• Requirement: Read through the lines below and copy the ones holding the string "processors".

• Supplied data:
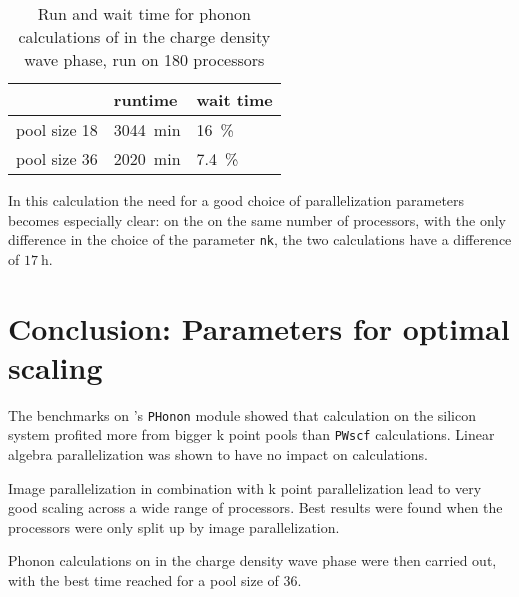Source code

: \documentclass[main.tex]{subfiles}
\begin{document}
\begin{table}[ht!]
    \caption{Run and wait time for phonon calculations of \TaS in the charge density wave phase, run on 180 processors}
    \begin{tabular}{@{}lll@{}}
    \toprule
                 & runtime            & wait time \\ \midrule
    pool size 18 & \SI{3044}{\minute} & \SI{16}{\percent}         \\
    pool size 36 & \SI{2020}{\minute} & \SI{7.4}{\percent}
    \end{tabular}
    \label{tab:tas2_cdw_phonon_times}
\end{table}
In this calculation the need for a good choice of parallelization parameters becomes especially clear:
on the on the same number of processors, with the only difference in the choice of the parameter \texttt{nk}, the two calculations have a difference of \(\SI{17}{\hour}\).

\section{Conclusion: Parameters for optimal scaling}

The benchmarks on \QE's \texttt{PHonon} module showed that calculation on the silicon system profited more from bigger k point pools than \texttt{PWscf} calculations.
Linear algebra parallelization was shown to have no impact on calculations.

Image parallelization in combination with k point parallelization lead to very good scaling across a wide range of processors.
Best results were found when the processors were only split up by image parallelization.

Phonon calculations on \TaS in the charge density wave phase were then carried out, with the best time reached for a pool size of 36.
\end{document}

• Output below:
    \caption{Run and wait time for phonon calculations of \TaS in the charge density wave phase, run on 180 processors}
on the on the same number of processors, with the only difference in the choice of the parameter \texttt{nk}, the two calculations have a difference of \(\SI{17}{\hour}\).
Image parallelization in combination with k point parallelization lead to very good scaling across a wide range of processors.
Best results were found when the processors were only split up by image parallelization.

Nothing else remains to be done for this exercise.